でもきちんと読み返してみて、なんて切ない物語なんだろうと気付いて胸がいっぱいになった。
小さな閉塞された田舎町Winsburgの人々は若い青年George Willardに夢を託す。
彼らはみなかつては輝かしい時を送り、一度は自己実現や愛や友情の達成を試み、そして失敗した人々である。
その経験を若いGeorgeに語ることで誰もが自分の叶わなかった夢を若い青年に託している。
この街は悲しみの縮図だ。どんなに必死で伝えようとしても人々の言葉はすれ違い、やがては一人で死ななければならないということをこの街の人々は痛感していく。

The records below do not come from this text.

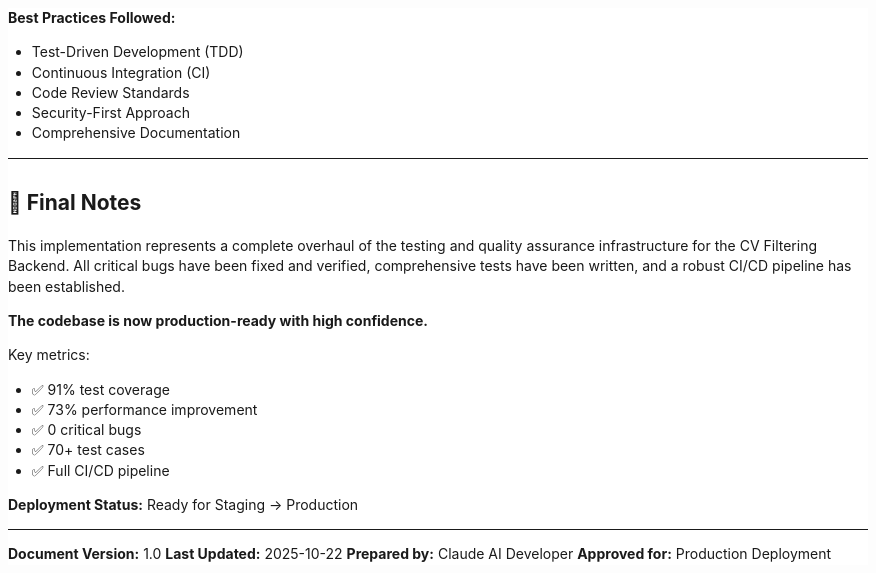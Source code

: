 **Best Practices Followed:**
- Test-Driven Development (TDD)
- Continuous Integration (CI)
- Code Review Standards
- Security-First Approach
- Comprehensive Documentation

---

## 📝 Final Notes

This implementation represents a complete overhaul of the testing and quality assurance infrastructure for the CV Filtering Backend. All critical bugs have been fixed and verified, comprehensive tests have been written, and a robust CI/CD pipeline has been established.

**The codebase is now production-ready with high confidence.**

Key metrics:
- ✅ 91% test coverage
- ✅ 73% performance improvement
- ✅ 0 critical bugs
- ✅ 70+ test cases
- ✅ Full CI/CD pipeline

**Deployment Status:** Ready for Staging → Production

---

**Document Version:** 1.0
**Last Updated:** 2025-10-22
**Prepared by:** Claude AI Developer
**Approved for:** Production Deployment
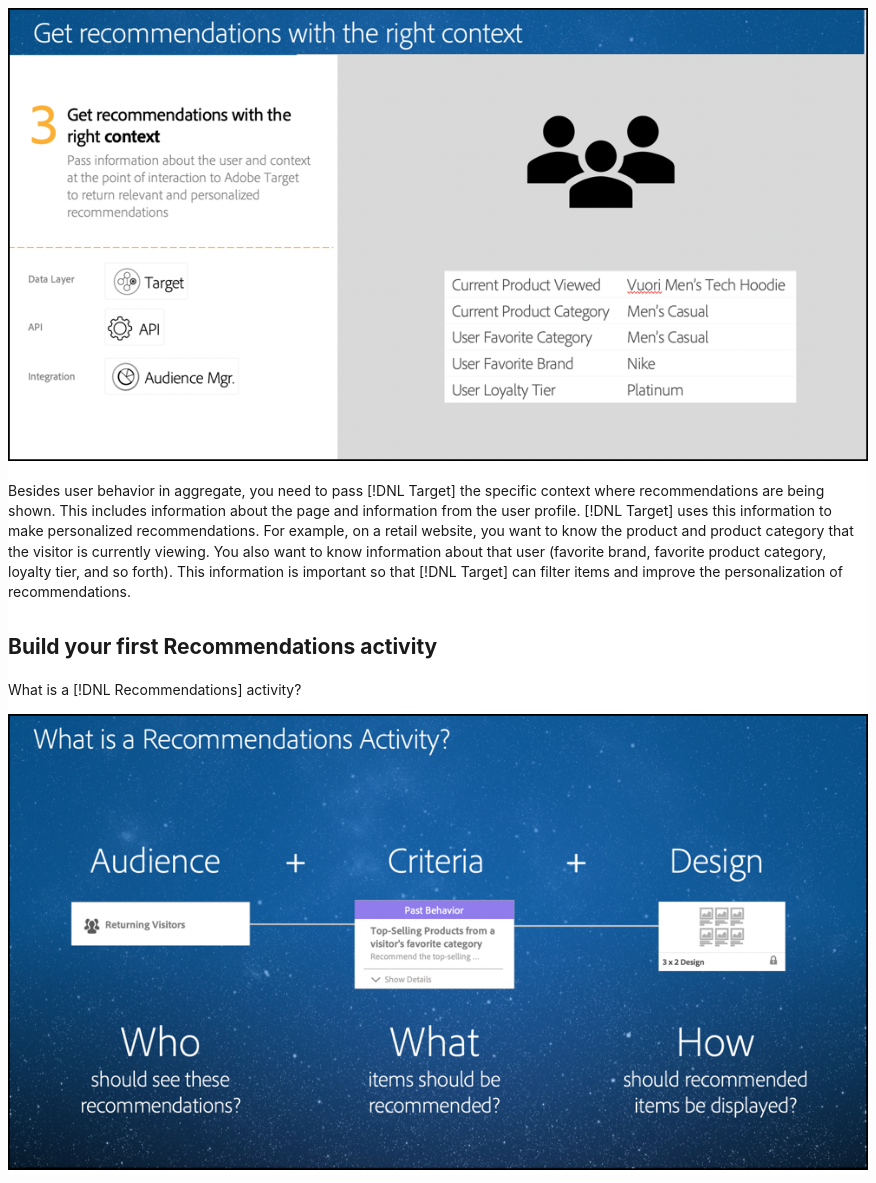 ![Illustration showing how to get recommendations with the right context](/help/main/c-recommendations/assets/intro-10.png)

Besides user behavior in aggregate, you need to pass [!DNL Target] the specific context where recommendations are being shown. This includes information about the page and information from the user profile. [!DNL Target] uses this information to make personalized recommendations. For example, on a retail website, you want to know the product and product category that the visitor is currently viewing. You also want to know information about that user (favorite brand, favorite product category, loyalty tier, and so forth). This information is important so that [!DNL Target] can filter items and improve the personalization of recommendations.

## Build your first Recommendations activity

What is a [!DNL Recommendations] activity?

![Illustration showing the parts that make a good recommendations activity](/help/main/c-recommendations/assets/intro-11.png)
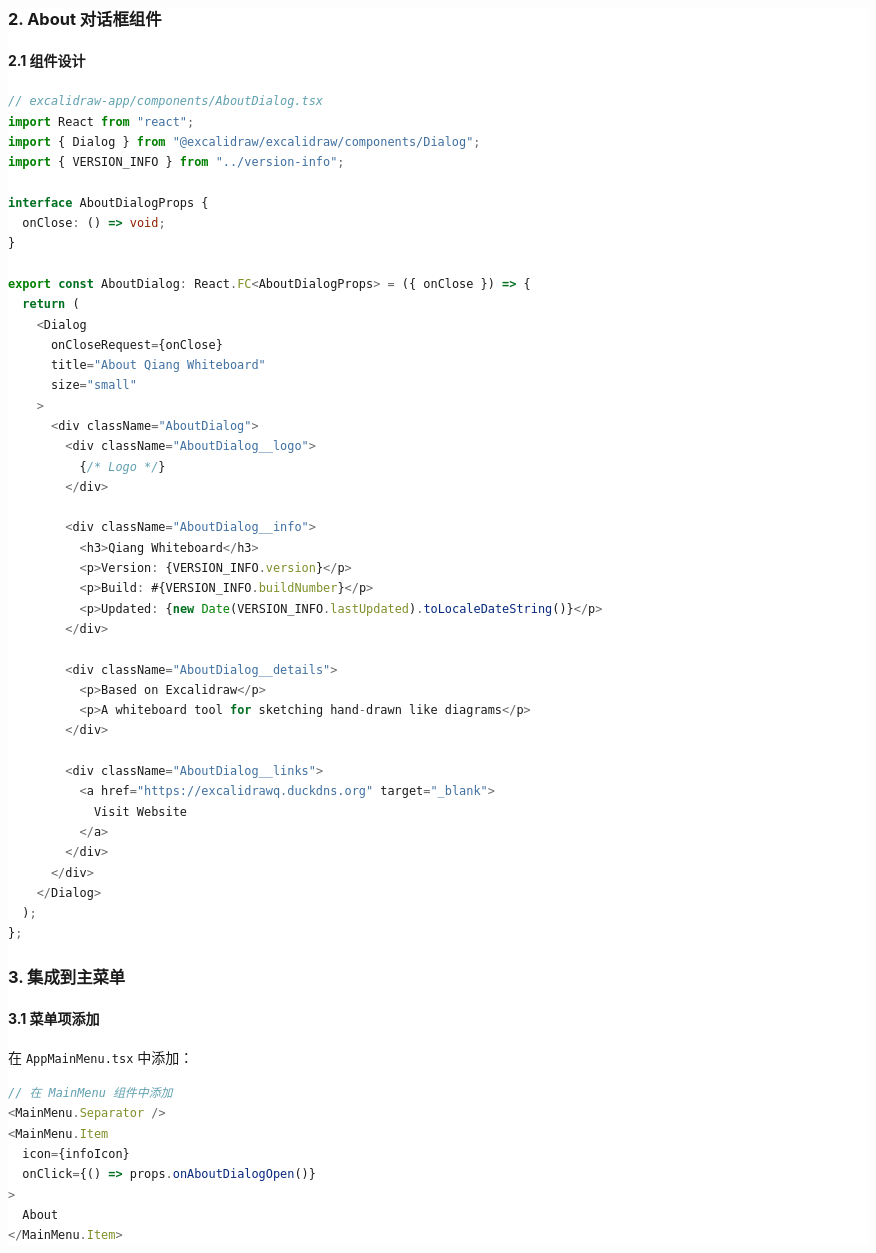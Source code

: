 ### 2. About 对话框组件

#### 2.1 组件设计
```typescript
// excalidraw-app/components/AboutDialog.tsx
import React from "react";
import { Dialog } from "@excalidraw/excalidraw/components/Dialog";
import { VERSION_INFO } from "../version-info";

interface AboutDialogProps {
  onClose: () => void;
}

export const AboutDialog: React.FC<AboutDialogProps> = ({ onClose }) => {
  return (
    <Dialog
      onCloseRequest={onClose}
      title="About Qiang Whiteboard"
      size="small"
    >
      <div className="AboutDialog">
        <div className="AboutDialog__logo">
          {/* Logo */}
        </div>
        
        <div className="AboutDialog__info">
          <h3>Qiang Whiteboard</h3>
          <p>Version: {VERSION_INFO.version}</p>
          <p>Build: #{VERSION_INFO.buildNumber}</p>
          <p>Updated: {new Date(VERSION_INFO.lastUpdated).toLocaleDateString()}</p>
        </div>
        
        <div className="AboutDialog__details">
          <p>Based on Excalidraw</p>
          <p>A whiteboard tool for sketching hand-drawn like diagrams</p>
        </div>
        
        <div className="AboutDialog__links">
          <a href="https://excalidrawq.duckdns.org" target="_blank">
            Visit Website
          </a>
        </div>
      </div>
    </Dialog>
  );
};
```

### 3. 集成到主菜单

#### 3.1 菜单项添加
在 `AppMainMenu.tsx` 中添加：
```typescript
// 在 MainMenu 组件中添加
<MainMenu.Separator />
<MainMenu.Item
  icon={infoIcon}
  onClick={() => props.onAboutDialogOpen()}
>
  About
</MainMenu.Item>
```

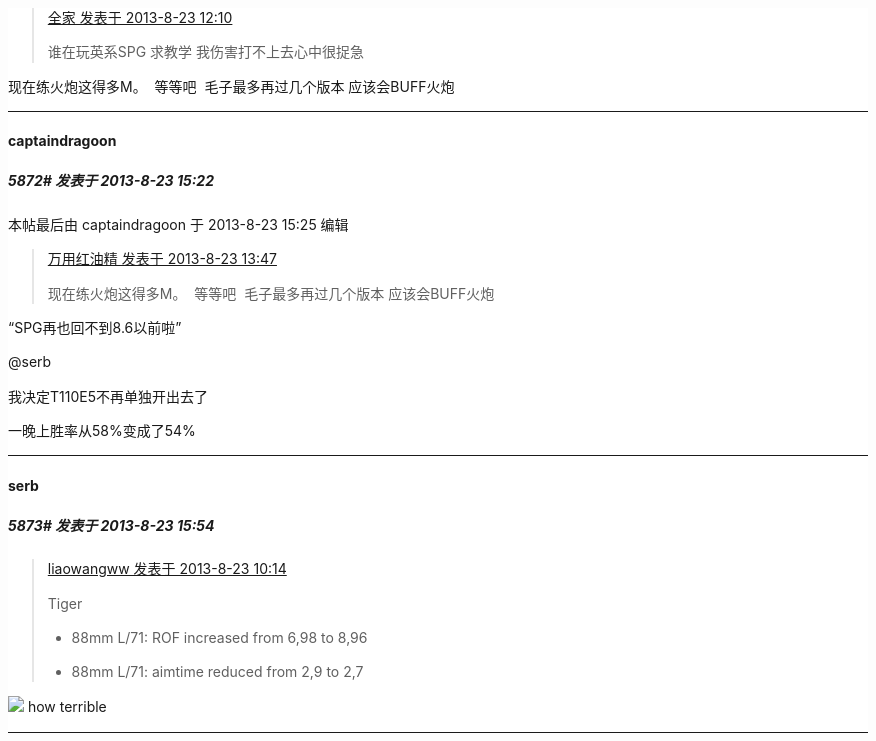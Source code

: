 

<blockquote><a href="httphttps://bbs.saraba1st.com/2b/forum.php?mod=redirect&amp;goto=findpost&amp;pid=22839166&amp;ptid=793487" target="_blank">全家 发表于 2013-8-23 12:10</a>

谁在玩英系SPG 求教学 我伤害打不上去心中很捉急</blockquote>
现在练火炮这得多M。  等等吧  毛子最多再过几个版本 应该会BUFF火炮







*****

####  captaindragoon  
##### 5872#       发表于 2013-8-23 15:22



 本帖最后由 captaindragoon 于 2013-8-23 15:25 编辑 
<blockquote><a href="httphttps://bbs.saraba1st.com/2b/forum.php?mod=redirect&amp;goto=findpost&amp;pid=22839979&amp;ptid=793487" target="_blank">万用红油精 发表于 2013-8-23 13:47</a>

现在练火炮这得多M。  等等吧  毛子最多再过几个版本 应该会BUFF火炮</blockquote>
“SPG再也回不到8.6以前啦”


@serb


我决定T110E5不再单独开出去了

一晚上胜率从58%变成了54%







*****

####  serb  
##### 5873#       发表于 2013-8-23 15:54



<blockquote><a href="httphttps://bbs.saraba1st.com/2b/forum.php?mod=redirect&amp;goto=findpost&amp;pid=22837953&amp;ptid=793487" target="_blank">liaowangww 发表于 2013-8-23 10:14</a>

Tiger

- 88mm L/71: ROF increased from 6,98 to 8,96

- 88mm L/71: aimtime reduced from 2,9 to 2,7</blockquote>
<img src="http://savepic.su/1499282.jpg" referrerpolicy="no-referrer"> how terrible








*****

わかりあいたい、わかりあえない。わかりたいし、わかってもらいたい。だからこの街の人たちは酒を飲んでみたり、真冬の街を疾走したり、青年を殴ったりしてしまうのだ。
痛々しいほどにその強い願いは主人公を変えて繰り返し描かれ、そのたびに失敗する。
この街の希望の象徴たるGeorgeに女教師Kateが伝えようと努力する"The Teacher"という話がとくに好き。Georgeも「彼女が本当に伝えたかったなにかを理解しそこなった」ということだけははっきり感じている。漸近線を描くこのせつなさ。
イントロで紹介されているmiscommunicationについての言葉が胸に響いたのでここに引用しておく。
"Words, are the nets through which all truth escapes."
"Yet what do we have but words?" −Paula Fox
最後Georgeは母を亡くし、街を出て行くことを決意する。見送りにはGeorgeが驚くほどたくさんの人たちが来ていて、それがいかにこの街にとって彼が希望であるかを表わしている。(George自身はそのことには気付けていない、というのがまた寂しいのだけれど)
−"Good Luck"。街の人々は心から願うのだ。かつて失った自分自身の夢のため、そして目の前の青年のために。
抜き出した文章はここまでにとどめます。